Shakirov Albert/Shutterstock

Inside the body, a 24-hour rhythm, known as the circadian rhythm, quietly coordinates when we sleep, wake, eat and recover. This internal timing system helps keep organs and hormones working in sync. When it becomes disrupted, the effects may extend well beyond poor sleep, with growing evidence suggesting consequences for long-term brain health.

A large 2025 study of more than 2,000 people with an average age of 79 found that those with a strong circadian rhythm had an almost halved risk of developing dementia. Circadian rhythms regulate daily processes including sleep timing, hormone release, heart rate and body temperature.

Over three years of follow-up, dementia developed in 7% of participants with irregular body clocks, measured using heart rate monitors, compared with 10% of those whose rhythms remained more regular.

Disrupted circadian rhythms are often associated with poor sleep. For decades, poor sleep has been suspected to contribute to both dementia and heart disease, which share several underlying risk factors. In the 2025 study, worse heart health and high blood pressure, both commonly linked to sleep disruption, were accounted for in the analysis. Sleep apnoea, however, was not.

Sleep apnoea is a common condition in which breathing repeatedly stops and starts during sleep, reducing oxygen supply to the brain and raising blood pressure. Its relationship with dementia remains debated, largely because sleep apnoea is more common in people who already have established dementia risk factors such as obesity, diabetes, smoking and alcohol misuse. This overlap makes it difficult to determine whether sleep apnoea itself increases dementia risk or whether it reflects broader metabolic and cardiovascular vulnerability.

This review suggested that addressing physical inactivity linked to fatigue from disrupted sleep may be a promising approach. Increasing activity could reduce obesity, improve sleep quality and support brain cell health, potentially lowering dementia risk through several pathways at once.

Other explanations may also help clarify the link between disrupted circadian rhythms and dementia. One involves the immune system, which is influenced by circadian rhythms as well as sleep and plays a role in both heart disease and neurodegeneration. Another is the theory that sleep supports the removal of toxic proteins from the brain, including amyloid plaques that characterise Alzheimer’s disease, through a waste clearance system that appears to be more active during sleep.

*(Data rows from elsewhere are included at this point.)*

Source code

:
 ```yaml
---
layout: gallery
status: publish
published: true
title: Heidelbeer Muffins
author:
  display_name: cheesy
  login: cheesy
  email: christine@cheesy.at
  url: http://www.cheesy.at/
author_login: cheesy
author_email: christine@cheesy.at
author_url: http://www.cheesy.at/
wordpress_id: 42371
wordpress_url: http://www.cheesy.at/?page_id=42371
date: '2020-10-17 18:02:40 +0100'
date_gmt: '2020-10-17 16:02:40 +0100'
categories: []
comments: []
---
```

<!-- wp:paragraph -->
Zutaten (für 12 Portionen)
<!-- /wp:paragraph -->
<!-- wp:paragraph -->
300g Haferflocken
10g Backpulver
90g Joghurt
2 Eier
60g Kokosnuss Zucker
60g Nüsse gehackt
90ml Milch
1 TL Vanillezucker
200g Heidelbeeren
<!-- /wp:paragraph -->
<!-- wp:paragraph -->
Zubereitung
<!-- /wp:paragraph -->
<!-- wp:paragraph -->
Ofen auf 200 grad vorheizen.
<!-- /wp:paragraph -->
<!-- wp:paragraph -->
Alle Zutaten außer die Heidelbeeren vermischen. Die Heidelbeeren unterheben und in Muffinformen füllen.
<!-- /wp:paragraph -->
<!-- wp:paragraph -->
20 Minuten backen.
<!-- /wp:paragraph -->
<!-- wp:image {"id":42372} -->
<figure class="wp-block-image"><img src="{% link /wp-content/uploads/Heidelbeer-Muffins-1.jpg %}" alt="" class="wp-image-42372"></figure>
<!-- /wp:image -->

While this clearance hypothesis is widely discussed, evidence remains mixed. Some animal studies, including those in mice, have shown reduced rather than increased toxin clearance during sleep. Animal findings must be interpreted cautiously, as sleep patterns in mice differ substantially from those in humans, particularly in later life.

The Lancet commission update on dementia prevention concluded that sleeping for longer or shorter durations is unlikely to be a true independent risk factor for dementia. One reason for this conclusion is that evidence from real-world sleep disruption does not clearly point to sleep duration as the main driver of risk. Although shift work is associated with increased dementia risks, studies do not consistently show higher risk in night shift workers compared with day shift workers. If sleep disruption alone were responsible, night shifts would be expected to carry a greater risk.

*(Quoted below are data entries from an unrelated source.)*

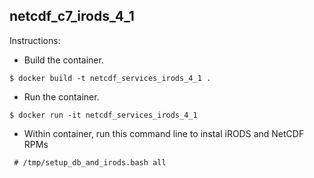 ## netcdf_c7_irods_4_1


Instructions:

   - Build the container.
   ```
   $ docker build -t netcdf_services_irods_4_1 .
   ```
   - Run the container.
   ```
   $ docker run -it netcdf_services_irods_4_1
   ```
   - Within container, run this command line to instal iRODS and NetCDF RPMs
   ```
    # /tmp/setup_db_and_irods.bash all
   ```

This suggests that circadian disruption may matter independently of sleep duration. However, shift work is also associated with unhealthy lifestyle patterns, including poorer diet, smoking, alcohol use and variable physical activity. Chronic stress, lack of routine, hormonal disruption, raised blood pressure, reduced opportunities for leisure and social isolation also cluster around shift work. Each of these factors is independently linked to dementia, heart disease and poor sleep, complicating attempts to isolate the effects of circadian disruption alone.

The Lancet authors also argued that if amyloid clearance does occur in humans, it likely happens during the first two hours of sleep, when deep sleep is most prominent. Deep sleep tends to be preserved even when total sleep duration falls below seven hours. They therefore suggested that fragmented sleep and disrupted biological rhythms may be early consequences of dementia-related brain changes, rather than causes. The toxic plaques may accumulate in brain regions that regulate sleep and wakefulness long before memory problems become apparent.

So should sleep be deprioritised in dementia prevention? The Lancet advice was not to restrict sleep. Evidence linking long sleep, defined as more than eight hours, to dementia risk was not supported when broader data were considered.

A recent trial tested a personalised programme combining several approaches, such as light exposure, sleep scheduling, daytime activity and caregiver support, to improve sleep in people with dementia. After eight months, sleep improved in the intervention group, although sleep also improved with usual care. The overall effect was small to moderate, and there was no improvement in dementia-related behaviours or overall health. These approaches may benefit carers by supporting routines, but their impact for people with dementia appears limited.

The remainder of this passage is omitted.